Difatti, anche ammettendo che una migliore politica sanitaria avrebbe consentito all’Italia di disporre di infrastrutture e risorse superiori a quelle che abbiamo oggi, è chiaro che le risorse necessarie per garantire un “diritto”, quali che siano e in qualunque campo, non possono che essere limitate. Diciamolo chiaramente, anche se è ovvio: il godimento di un diritto individuale che consista nel ricevere un bene o un servizio comporta un costo per la collettività, e quindi è un dato economico e non semplicemente giuridico. E in quanto economico non può essere assoluto: in un paese ipoteticamente troppo povero per avere ospedali moderni, il “diritto” di essere ricoverati in terapia intensiva quando se ne ha bisogno evidentemente non esiste; in un paese ragionevolmente moderno, invece, dipende da quante e quali altre persone hanno la stessa esigenza. Un diritto incondizionato e illimitato a ottenere il miglior livello di cure non esiste e non può esistere, così come non esiste un diritto incondizionato all’istruzione, eccetera. Nessun diritto che comporti un costo esiste davvero: si tratta di una bugia “a fin di bene”; ecco cosa “scopriamo” oggi con il Coronavirus (ed ecco perché, in tutt’altro contesto, ritengo che non esista un “diritto di asilo”). Ogni diritto, in realtà, vale solo quando le risorse necessarie per riconoscerlo a tutti coloro che lo invocano sono disponibili, e le risorse in qualunque sistema economico sono sempre scarse; un documento come quello della SIAARTI serve solo a far sì che vengano usate al meglio. Ogni diritto è condizionato, e quello alla salute forse più degli altri.

Bella scoperta, potremmo dire, in un Paese dove in ampie aree parlare di diritto all’istruzione, alla sicurezza, alla Giustizia e ovviamente alla salute a volte sembra beffardo. Ma a me sembra importante, anzi indispensabile, dire chiaramente una buona volta che i diritti naturali, inalienabili e inviolabili non esistono: sono un’astrazione politica utile come “abbreviazione” politico-giuridica dell’impegno che una comunità si dà a dedicare risorse, capacità di programmazione, tempo a creare servizi prioritari ed essenziali. Ognuno di questi servizi avrà una capacità, e il “diritto” di accesso a ciascuno di essi vale solo nei limiti di quella capacità e dell’efficienza con cui viene gestita.
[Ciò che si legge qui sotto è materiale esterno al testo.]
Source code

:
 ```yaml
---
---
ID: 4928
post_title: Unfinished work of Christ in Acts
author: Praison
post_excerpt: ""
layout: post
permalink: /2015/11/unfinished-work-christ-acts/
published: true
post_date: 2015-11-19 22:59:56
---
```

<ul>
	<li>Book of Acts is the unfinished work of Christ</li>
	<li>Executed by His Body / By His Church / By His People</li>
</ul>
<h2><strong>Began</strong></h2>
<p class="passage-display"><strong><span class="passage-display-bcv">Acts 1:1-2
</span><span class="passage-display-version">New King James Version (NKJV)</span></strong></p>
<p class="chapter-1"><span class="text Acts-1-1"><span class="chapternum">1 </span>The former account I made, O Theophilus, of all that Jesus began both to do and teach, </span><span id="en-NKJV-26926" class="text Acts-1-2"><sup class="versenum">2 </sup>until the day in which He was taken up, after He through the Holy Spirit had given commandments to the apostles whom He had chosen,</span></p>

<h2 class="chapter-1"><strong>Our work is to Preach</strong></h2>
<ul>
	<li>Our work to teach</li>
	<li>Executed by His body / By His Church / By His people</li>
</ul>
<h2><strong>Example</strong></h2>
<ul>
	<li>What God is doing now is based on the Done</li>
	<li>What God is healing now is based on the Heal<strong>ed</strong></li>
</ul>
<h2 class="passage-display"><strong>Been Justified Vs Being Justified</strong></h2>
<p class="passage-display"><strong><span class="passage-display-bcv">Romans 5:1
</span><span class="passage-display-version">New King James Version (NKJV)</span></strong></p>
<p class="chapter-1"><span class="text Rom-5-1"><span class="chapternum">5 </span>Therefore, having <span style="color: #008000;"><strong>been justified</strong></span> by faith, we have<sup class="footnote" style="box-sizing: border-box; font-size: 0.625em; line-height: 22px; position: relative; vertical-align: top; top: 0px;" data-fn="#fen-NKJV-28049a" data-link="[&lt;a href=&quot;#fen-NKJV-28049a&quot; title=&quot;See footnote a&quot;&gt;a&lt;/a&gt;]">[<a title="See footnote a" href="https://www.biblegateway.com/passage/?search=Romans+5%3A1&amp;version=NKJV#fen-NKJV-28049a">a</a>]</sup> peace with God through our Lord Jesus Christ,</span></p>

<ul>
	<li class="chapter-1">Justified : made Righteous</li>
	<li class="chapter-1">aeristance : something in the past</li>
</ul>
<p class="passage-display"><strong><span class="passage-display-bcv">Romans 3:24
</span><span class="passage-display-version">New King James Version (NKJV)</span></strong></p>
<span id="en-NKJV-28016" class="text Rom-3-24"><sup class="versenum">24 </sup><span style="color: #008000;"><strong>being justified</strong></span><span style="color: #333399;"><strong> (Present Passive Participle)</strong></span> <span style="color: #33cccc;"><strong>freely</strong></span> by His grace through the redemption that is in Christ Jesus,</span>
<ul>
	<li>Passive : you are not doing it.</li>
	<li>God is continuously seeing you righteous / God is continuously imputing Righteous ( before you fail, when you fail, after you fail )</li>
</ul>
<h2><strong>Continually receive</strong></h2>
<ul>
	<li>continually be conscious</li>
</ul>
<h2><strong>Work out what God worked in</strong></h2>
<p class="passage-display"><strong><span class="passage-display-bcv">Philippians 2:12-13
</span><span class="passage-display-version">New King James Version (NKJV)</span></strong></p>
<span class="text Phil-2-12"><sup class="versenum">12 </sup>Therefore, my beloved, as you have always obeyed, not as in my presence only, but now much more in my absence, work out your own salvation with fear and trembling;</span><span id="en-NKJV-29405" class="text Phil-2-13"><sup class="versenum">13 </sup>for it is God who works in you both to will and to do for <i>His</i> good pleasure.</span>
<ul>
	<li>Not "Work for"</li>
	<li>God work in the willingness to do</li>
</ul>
In sintesi, i diritti si costruiscono, e si pagano, giorno per giorno. Più volte, qui su Hic Rhodus, abbiamo scritto che il sistema di assistenza sanitaria pubblica di questo paese è il maggior patrimonio di ogni italiano (e non pensavamo davvero di dover vedere la nostra affermazione confermata in questo modo): ma costruire e mantenere un patrimonio costa. Bisogna pagare le tasse, e tutti; bisogna eleggere amministratori oculati; bisogna non sperperare questo patrimonio con sprechi e cattivi impieghi delle risorse che lo costituiscono, eccetera. Anche oggi, chi non rispetta rigorosamente le norme di isolamento sta “lavorando contro” questo patrimonio.
Un “diritto” è qualcosa per cui, come cittadino, ho lavorato, nei limiti della mia capacità di contribuirvi, e che mi sono guadagnato. E proprio per questo non può essere illimitato.